▶ [Work task]:
The lines you need are those holding the word "checked"; pull them from the material.

▶ [Dataset excerpts]:
__________

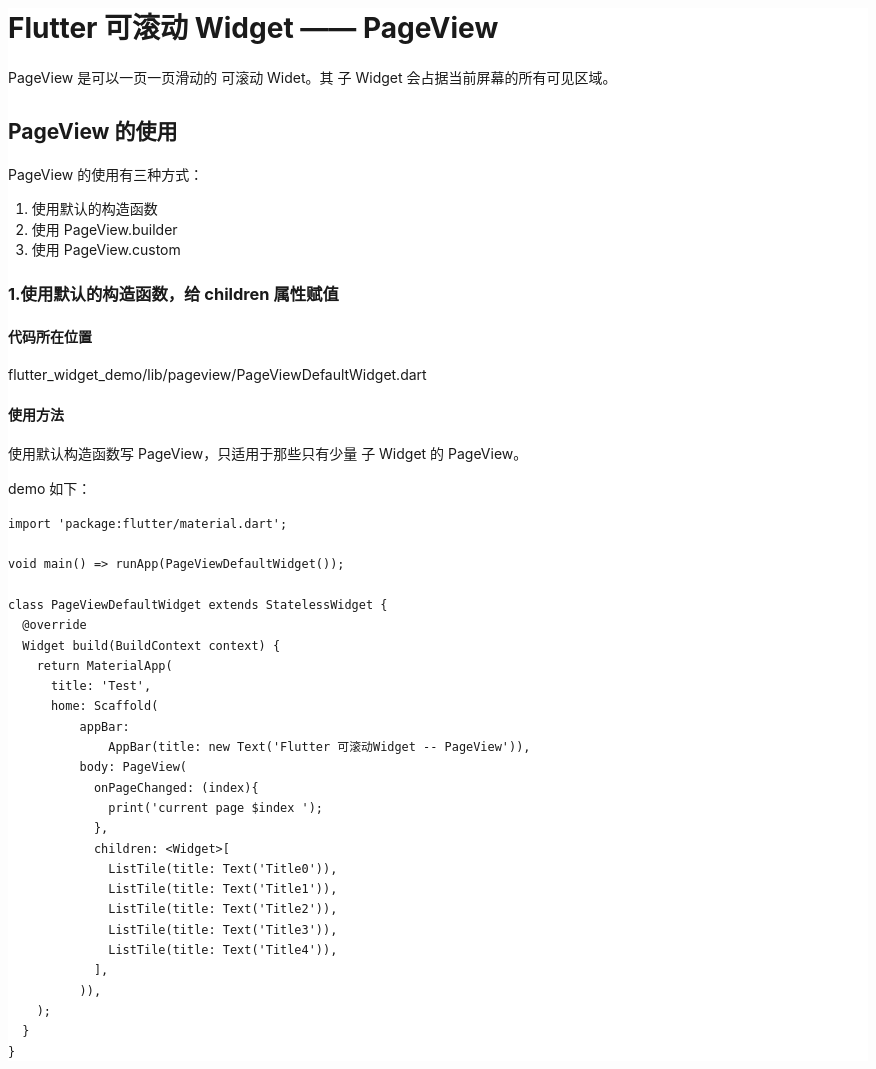 # Flutter 可滚动 Widget —— PageView

PageView 是可以一页一页滑动的 可滚动 Widet。其 子 Widget 会占据当前屏幕的所有可见区域。

## PageView 的使用

PageView 的使用有三种方式：

1. 使用默认的构造函数
2. 使用 PageView.builder
3. 使用 PageView.custom

### 1.使用默认的构造函数，给 children 属性赋值

#### 代码所在位置

flutter_widget_demo/lib/pageview/PageViewDefaultWidget.dart

#### 使用方法

使用默认构造函数写 PageView，只适用于那些只有少量 子 Widget 的 PageView。

demo 如下：

```
import 'package:flutter/material.dart';

void main() => runApp(PageViewDefaultWidget());

class PageViewDefaultWidget extends StatelessWidget {
  @override
  Widget build(BuildContext context) {
    return MaterialApp(
      title: 'Test',
      home: Scaffold(
          appBar:
              AppBar(title: new Text('Flutter 可滚动Widget -- PageView')),
          body: PageView(
            onPageChanged: (index){
              print('current page $index ');
            },
            children: <Widget>[
              ListTile(title: Text('Title0')),
              ListTile(title: Text('Title1')),
              ListTile(title: Text('Title2')),
              ListTile(title: Text('Title3')),
              ListTile(title: Text('Title4')),
            ],
          )),
    );
  }
}
```
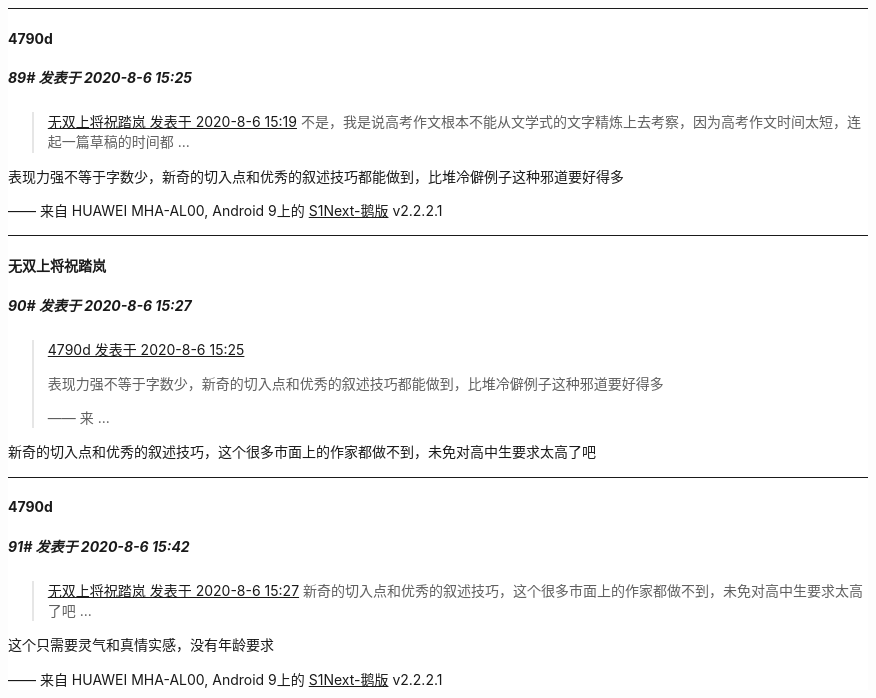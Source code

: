 





*****

####  4790d  
##### 89#       发表于 2020-8-6 15:25



<blockquote><a href="httphttps://bbs.saraba1st.com/2b/forum.php?mod=redirect&amp;goto=findpost&amp;pid=48336868&amp;ptid=1953330" target="_blank">无双上将祝踏岚 发表于 2020-8-6 15:19</a>
不是，我是说高考作文根本不能从文学式的文字精炼上去考察，因为高考作文时间太短，连起一篇草稿的时间都 ...</blockquote>
表现力强不等于字数少，新奇的切入点和优秀的叙述技巧都能做到，比堆冷僻例子这种邪道要好得多

—— 来自 HUAWEI MHA-AL00, Android 9上的 [S1Next-鹅版](https://github.com/ykrank/S1-Next/releases) v2.2.2.1







*****

####  无双上将祝踏岚  
##### 90#       发表于 2020-8-6 15:27



<blockquote><a href="httphttps://bbs.saraba1st.com/2b/forum.php?mod=redirect&amp;goto=findpost&amp;pid=48336980&amp;ptid=1953330" target="_blank">4790d 发表于 2020-8-6 15:25</a>

表现力强不等于字数少，新奇的切入点和优秀的叙述技巧都能做到，比堆冷僻例子这种邪道要好得多


—— 来 ...</blockquote>
新奇的切入点和优秀的叙述技巧，这个很多市面上的作家都做不到，未免对高中生要求太高了吧







*****

####  4790d  
##### 91#       发表于 2020-8-6 15:42



<blockquote><a href="httphttps://bbs.saraba1st.com/2b/forum.php?mod=redirect&amp;goto=findpost&amp;pid=48337018&amp;ptid=1953330" target="_blank">无双上将祝踏岚 发表于 2020-8-6 15:27</a>
新奇的切入点和优秀的叙述技巧，这个很多市面上的作家都做不到，未免对高中生要求太高了吧 ...</blockquote>
这个只需要灵气和真情实感，没有年龄要求

—— 来自 HUAWEI MHA-AL00, Android 9上的 [S1Next-鹅版](https://github.com/ykrank/S1-Next/releases) v2.2.2.1






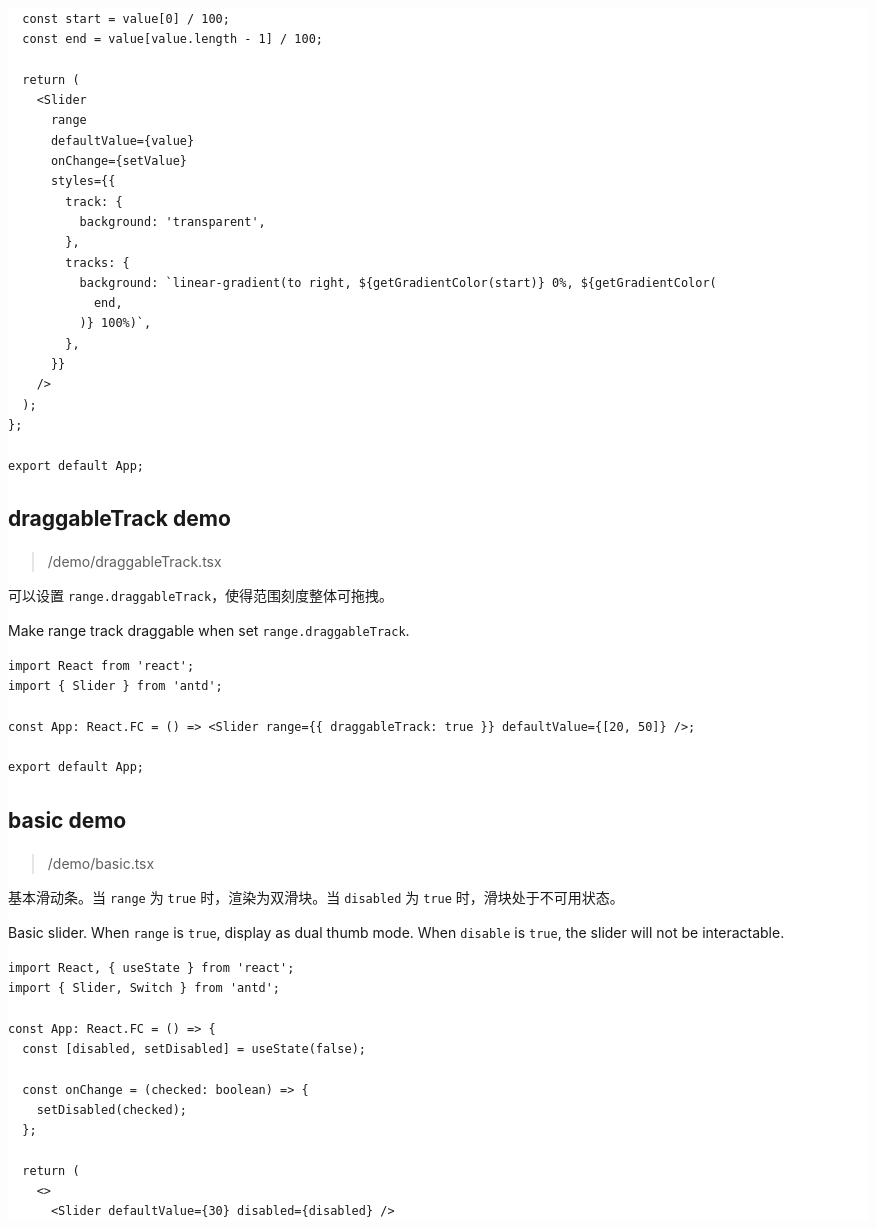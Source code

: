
 ```tsx
  const start = value[0] / 100;
  const end = value[value.length - 1] / 100;

  return (
    <Slider
      range
      defaultValue={value}
      onChange={setValue}
      styles={{
        track: {
          background: 'transparent',
        },
        tracks: {
          background: `linear-gradient(to right, ${getGradientColor(start)} 0%, ${getGradientColor(
            end,
          )} 100%)`,
        },
      }}
    />
  );
};

export default App;
```

## draggableTrack demo
>/demo/draggableTrack.tsx


可以设置 `range.draggableTrack`，使得范围刻度整体可拖拽。



Make range track draggable when set `range.draggableTrack`.
```tsx
import React from 'react';
import { Slider } from 'antd';

const App: React.FC = () => <Slider range={{ draggableTrack: true }} defaultValue={[20, 50]} />;

export default App;
```

## basic demo
>/demo/basic.tsx


基本滑动条。当 `range` 为 `true` 时，渲染为双滑块。当 `disabled` 为 `true` 时，滑块处于不可用状态。



Basic slider. When `range` is `true`, display as dual thumb mode. When `disable` is `true`, the slider will not be interactable.
```tsx
import React, { useState } from 'react';
import { Slider, Switch } from 'antd';

const App: React.FC = () => {
  const [disabled, setDisabled] = useState(false);

  const onChange = (checked: boolean) => {
    setDisabled(checked);
  };

  return (
    <>
      <Slider defaultValue={30} disabled={disabled} />
```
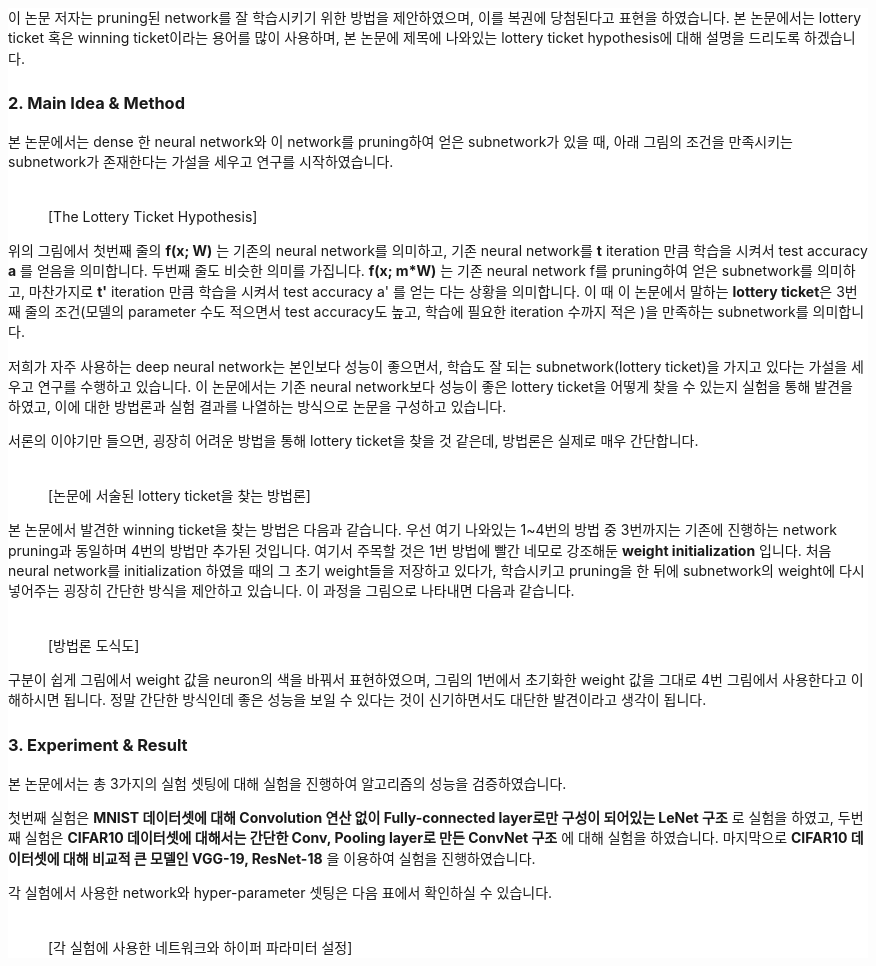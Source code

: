 이 논문 저자는 pruning된 network를 잘 학습시키기 위한 방법을 제안하였으며, 이를 복권에 당첨된다고 표현을 하였습니다. 본 논문에서는 lottery ticket 혹은 winning ticket이라는 용어를 많이 사용하며, 본 논문에 제목에 나와있는 lottery ticket hypothesis에 대해 설명을 드리도록 하겠습니다. 
 
### 2. Main Idea & Method   

본 논문에서는 dense 한 neural network와 이 network를 pruning하여 얻은 subnetwork가 있을 때, 아래 그림의 조건을 만족시키는 subnetwork가 존재한다는 가설을 세우고 연구를 시작하였습니다. 
<figure>
	<img src="{{ '/assets/img/iclr_2019_review/2.png' | prepend: site.baseurl }}" alt=""> 
	<figcaption> [The Lottery Ticket Hypothesis] </figcaption>
</figure> 

위의 그림에서 첫번째 줄의 **f(x; W)** 는 기존의 neural network를 의미하고, 기존 neural network를 **t** iteration 만큼 학습을 시켜서 test accuracy **a** 를 얻음을 의미합니다. 두번째 줄도 비슷한 의미를 가집니다. **f(x; m*W)** 는 기존 neural network f를 pruning하여 얻은 subnetwork를 의미하고, 마찬가지로 **t'** iteration 만큼 학습을 시켜서 test accuracy a' 를 얻는 다는 상황을 의미합니다. 이 때 이 논문에서 말하는 **lottery ticket**은 3번째 줄의 조건(모델의 parameter 수도 적으면서 test accuracy도 높고, 학습에 필요한 iteration 수까지 적은 )을 만족하는 subnetwork를 의미합니다. 

저희가 자주 사용하는 deep neural network는 본인보다 성능이 좋으면서, 학습도 잘 되는 subnetwork(lottery ticket)을 가지고 있다는 가설을 세우고 연구를 수행하고 있습니다. 이 논문에서는 기존 neural network보다 성능이 좋은 lottery ticket을 어떻게 찾을 수 있는지 실험을 통해 발견을 하였고, 이에 대한 방법론과 실험 결과를 나열하는 방식으로 논문을 구성하고 있습니다. 

서론의 이야기만 들으면, 굉장히 어려운 방법을 통해 lottery ticket을 찾을 것 같은데, 방법론은 실제로 매우 간단합니다. 
<figure>
	<img src="{{ '/assets/img/iclr_2019_review/3.PNG' | prepend: site.baseurl }}" alt=""> 
	<figcaption> [논문에 서술된 lottery ticket을 찾는 방법론] </figcaption>
</figure> 

본 논문에서 발견한 winning ticket을 찾는 방법은 다음과 같습니다. 우선 여기 나와있는 1~4번의 방법 중 3번까지는 기존에 진행하는 network pruning과 동일하며 4번의 방법만 추가된 것입니다. 여기서 주목할 것은 1번 방법에 빨간 네모로 강조해둔 **weight initialization** 입니다. 처음 neural network를 initialization 하였을 때의 그 초기 weight들을 저장하고 있다가, 학습시키고 pruning을 한 뒤에 subnetwork의 weight에 다시 넣어주는 굉장히 간단한 방식을 제안하고 있습니다. 이 과정을 그림으로 나타내면 다음과 같습니다.

<figure>
	<img src="{{ '/assets/img/iclr_2019_review/4.PNG' | prepend: site.baseurl }}" alt=""> 
	<figcaption> [방법론 도식도] </figcaption>
</figure> 
구분이 쉽게 그림에서 weight 값을 neuron의 색을 바꿔서 표현하였으며, 그림의 1번에서 초기화한 weight 값을 그대로 4번 그림에서 사용한다고 이해하시면 됩니다. 정말 간단한 방식인데 좋은 성능을 보일 수 있다는 것이 신기하면서도 대단한 발견이라고 생각이 됩니다. 

### 3. Experiment & Result   

본 논문에서는 총 3가지의 실험 셋팅에 대해 실험을 진행하여 알고리즘의 성능을 검증하였습니다. 

첫번째 실험은 **MNIST 데이터셋에 대해 Convolution 연산 없이 Fully-connected layer로만 구성이 되어있는 LeNet 구조** 로 실험을 하였고, 두번째 실험은 **CIFAR10 데이터셋에 대해서는 간단한 Conv, Pooling layer로 만든 ConvNet 구조** 에 대해 실험을 하였습니다. 마지막으로 **CIFAR10 데이터셋에 대해 비교적 큰 모델인 VGG-19, ResNet-18** 을 이용하여 실험을 진행하였습니다. 

각 실험에서 사용한 network와 hyper-parameter 셋팅은 다음 표에서 확인하실 수 있습니다.
<figure>
	<img src="{{ '/assets/img/iclr_2019_review/5.png' | prepend: site.baseurl }}" alt=""> 
	<figcaption> [각 실험에 사용한 네트워크와 하이퍼 파라미터 설정] </figcaption>
</figure> 

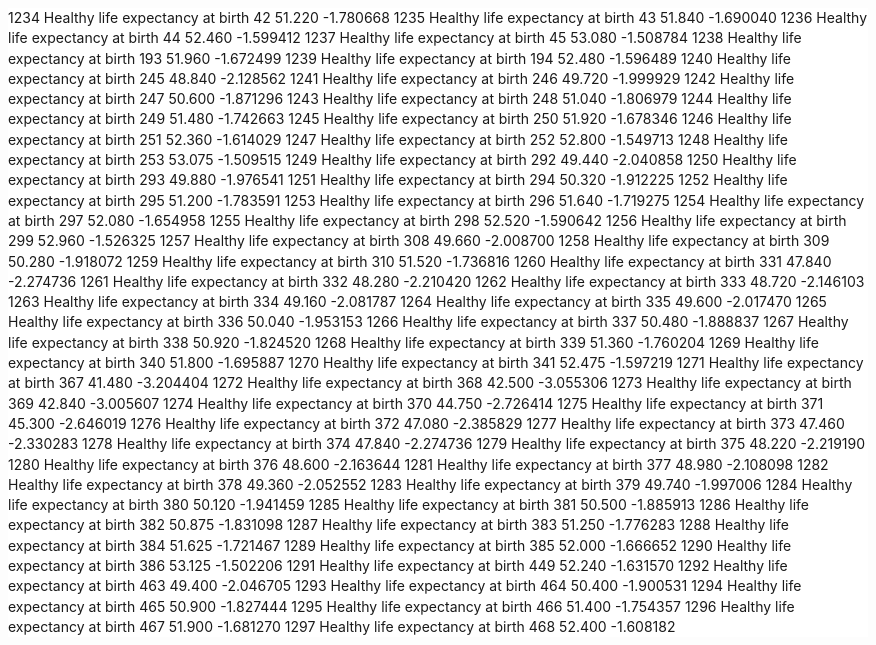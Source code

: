 1234  Healthy life expectancy at birth     42    51.220 -1.780668
1235  Healthy life expectancy at birth     43    51.840 -1.690040
1236  Healthy life expectancy at birth     44    52.460 -1.599412
1237  Healthy life expectancy at birth     45    53.080 -1.508784
1238  Healthy life expectancy at birth    193    51.960 -1.672499
1239  Healthy life expectancy at birth    194    52.480 -1.596489
1240  Healthy life expectancy at birth    245    48.840 -2.128562
1241  Healthy life expectancy at birth    246    49.720 -1.999929
1242  Healthy life expectancy at birth    247    50.600 -1.871296
1243  Healthy life expectancy at birth    248    51.040 -1.806979
1244  Healthy life expectancy at birth    249    51.480 -1.742663
1245  Healthy life expectancy at birth    250    51.920 -1.678346
1246  Healthy life expectancy at birth    251    52.360 -1.614029
1247  Healthy life expectancy at birth    252    52.800 -1.549713
1248  Healthy life expectancy at birth    253    53.075 -1.509515
1249  Healthy life expectancy at birth    292    49.440 -2.040858
1250  Healthy life expectancy at birth    293    49.880 -1.976541
1251  Healthy life expectancy at birth    294    50.320 -1.912225
1252  Healthy life expectancy at birth    295    51.200 -1.783591
1253  Healthy life expectancy at birth    296    51.640 -1.719275
1254  Healthy life expectancy at birth    297    52.080 -1.654958
1255  Healthy life expectancy at birth    298    52.520 -1.590642
1256  Healthy life expectancy at birth    299    52.960 -1.526325
1257  Healthy life expectancy at birth    308    49.660 -2.008700
1258  Healthy life expectancy at birth    309    50.280 -1.918072
1259  Healthy life expectancy at birth    310    51.520 -1.736816
1260  Healthy life expectancy at birth    331    47.840 -2.274736
1261  Healthy life expectancy at birth    332    48.280 -2.210420
1262  Healthy life expectancy at birth    333    48.720 -2.146103
1263  Healthy life expectancy at birth    334    49.160 -2.081787
1264  Healthy life expectancy at birth    335    49.600 -2.017470
1265  Healthy life expectancy at birth    336    50.040 -1.953153
1266  Healthy life expectancy at birth    337    50.480 -1.888837
1267  Healthy life expectancy at birth    338    50.920 -1.824520
1268  Healthy life expectancy at birth    339    51.360 -1.760204
1269  Healthy life expectancy at birth    340    51.800 -1.695887
1270  Healthy life expectancy at birth    341    52.475 -1.597219
1271  Healthy life expectancy at birth    367    41.480 -3.204404
1272  Healthy life expectancy at birth    368    42.500 -3.055306
1273  Healthy life expectancy at birth    369    42.840 -3.005607
1274  Healthy life expectancy at birth    370    44.750 -2.726414
1275  Healthy life expectancy at birth    371    45.300 -2.646019
1276  Healthy life expectancy at birth    372    47.080 -2.385829
1277  Healthy life expectancy at birth    373    47.460 -2.330283
1278  Healthy life expectancy at birth    374    47.840 -2.274736
1279  Healthy life expectancy at birth    375    48.220 -2.219190
1280  Healthy life expectancy at birth    376    48.600 -2.163644
1281  Healthy life expectancy at birth    377    48.980 -2.108098
1282  Healthy life expectancy at birth    378    49.360 -2.052552
1283  Healthy life expectancy at birth    379    49.740 -1.997006
1284  Healthy life expectancy at birth    380    50.120 -1.941459
1285  Healthy life expectancy at birth    381    50.500 -1.885913
1286  Healthy life expectancy at birth    382    50.875 -1.831098
1287  Healthy life expectancy at birth    383    51.250 -1.776283
1288  Healthy life expectancy at birth    384    51.625 -1.721467
1289  Healthy life expectancy at birth    385    52.000 -1.666652
1290  Healthy life expectancy at birth    386    53.125 -1.502206
1291  Healthy life expectancy at birth    449    52.240 -1.631570
1292  Healthy life expectancy at birth    463    49.400 -2.046705
1293  Healthy life expectancy at birth    464    50.400 -1.900531
1294  Healthy life expectancy at birth    465    50.900 -1.827444
1295  Healthy life expectancy at birth    466    51.400 -1.754357
1296  Healthy life expectancy at birth    467    51.900 -1.681270
1297  Healthy life expectancy at birth    468    52.400 -1.608182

__________

▶ [Answer for this exercise]:
  const onChange = (checked: boolean) => {
    setDisabled(checked);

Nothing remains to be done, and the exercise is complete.